A person speaking normally produces a sound intensity of $40dB$ at a distance of $1m$ . If the threshold intensity for reasonable audibility is $20dB$ , the maximum distance at which he can be heard clearly is:
A. $4m$
B. $5m$
C. $10m$
D. $20m$

Answer 1

When we use a sound level metre to measure noise levels, we use decibel units to quantify the strength of the noise $\left( {dB} \right)$ . A sound metre has a decibel range display with a resolution that is close to the range of the human ear. As a result, rather than the silent part, the upper range is used.

Complete answer:
Now, let us solve the question;
As we know that loudness is measured in decibels by: $\beta = 10{\log _{10}}\left( {\dfrac{I}{{{I_0}}}} \right)$
Here,
$\beta =$ Intensity in decibel
$I =$ Sound intensity and
${I_0} =$ Threshold intensity of sound $= {10^{ - 12}}W \cdot {m^2}$
[The rate at which a sound wave carries energy per unit area is used to determine its intensity. It's the same as the average power per unit area.
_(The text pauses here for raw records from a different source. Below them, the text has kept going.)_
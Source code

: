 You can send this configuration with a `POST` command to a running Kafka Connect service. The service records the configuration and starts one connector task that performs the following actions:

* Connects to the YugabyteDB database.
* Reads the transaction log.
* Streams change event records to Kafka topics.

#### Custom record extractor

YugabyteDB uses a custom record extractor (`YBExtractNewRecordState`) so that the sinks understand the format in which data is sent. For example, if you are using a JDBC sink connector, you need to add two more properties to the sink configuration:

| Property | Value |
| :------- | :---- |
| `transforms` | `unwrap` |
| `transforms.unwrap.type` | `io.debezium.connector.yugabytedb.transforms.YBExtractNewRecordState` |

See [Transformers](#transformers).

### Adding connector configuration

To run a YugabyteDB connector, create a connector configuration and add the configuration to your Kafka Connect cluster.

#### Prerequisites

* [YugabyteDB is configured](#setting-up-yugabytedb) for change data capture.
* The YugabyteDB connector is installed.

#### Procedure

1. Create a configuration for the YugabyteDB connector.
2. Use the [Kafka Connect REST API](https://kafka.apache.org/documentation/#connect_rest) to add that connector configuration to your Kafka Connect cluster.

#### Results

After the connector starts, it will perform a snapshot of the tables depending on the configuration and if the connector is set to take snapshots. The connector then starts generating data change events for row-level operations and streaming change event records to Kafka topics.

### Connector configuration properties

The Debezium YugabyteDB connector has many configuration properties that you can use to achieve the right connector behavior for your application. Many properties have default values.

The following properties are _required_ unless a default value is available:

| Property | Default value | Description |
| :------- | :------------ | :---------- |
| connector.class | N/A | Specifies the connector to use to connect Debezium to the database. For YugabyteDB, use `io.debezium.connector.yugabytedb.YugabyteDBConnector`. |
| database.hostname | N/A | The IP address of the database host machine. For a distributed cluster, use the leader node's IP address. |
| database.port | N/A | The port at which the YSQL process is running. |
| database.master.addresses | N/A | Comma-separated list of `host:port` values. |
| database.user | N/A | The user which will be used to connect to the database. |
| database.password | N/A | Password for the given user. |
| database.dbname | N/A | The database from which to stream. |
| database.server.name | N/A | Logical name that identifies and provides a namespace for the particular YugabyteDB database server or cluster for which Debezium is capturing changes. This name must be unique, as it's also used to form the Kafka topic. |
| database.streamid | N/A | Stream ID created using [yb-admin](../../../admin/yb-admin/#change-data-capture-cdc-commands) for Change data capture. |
Watts per square metre is how we measure it.]
Now, we will put the given values in the above equation;
$40 = 10{\log _{10}}\left( {\dfrac{I}{{{I_0}}}} \right)\,\,\,\,\,.........\left( i \right)$
$20 = 10{\log _{10}}\left( {\dfrac{{{I_2}}}{{{I_0}}}} \right)\,\,\,\,...........\left( {ii} \right)$
Now, comparing both the equation $\left( i \right)$ and $\left( {ii} \right)$
$\dfrac{{\left( i \right)}}{{\left( {ii} \right)}} \Rightarrow \dfrac{{40}}{{20}} = {\log _{10}}\left( {\dfrac{{{I_1}}}{{{I_2}}}} \right)$
${I_0}$ in both the equations will cancel out each other.
$\Rightarrow 2 = {\log _{10}}\left( {\dfrac{{{I_1}}}{{{I_2}}}} \right)$
$\Rightarrow \dfrac{{{I_1}}}{{{I_2}}} = {10^2}$
Therefore, now we will compare the distance with the known values and find the unknown one.
$\therefore \dfrac{{r_1^2}}{{r_2^2}} = {10^2}\,\left( {since\,I\alpha \dfrac{1}{{{r^2}}}} \right)$
Here, ${r_1}\,and\,{r_2}$ are the distances where, ${r_1}$ is known and we will find out ${r_2}$
$\Rightarrow r_2^2 = {10^2}r_1^2$
Square has been taken common on both the sides and cancelled out
$\Rightarrow {r_2} = 10{r_1} = 10 \times 1 = 10m$
Hence, the maximum distance at which he can be heard clearly is: $10m$

So, the correct option is: C. $10m$

Note:
The decibel is helpful for displaying huge ratios and for representing multiplied effects like attenuation from several sources throughout a signal chain. It's less obvious how to use it in systems with additive effects. Because of the decibel's logarithmic scale, a wide range of ratios can be represented by a single number in a way akin to scientific notation. This enables for the visualisation of large changes in a quantity.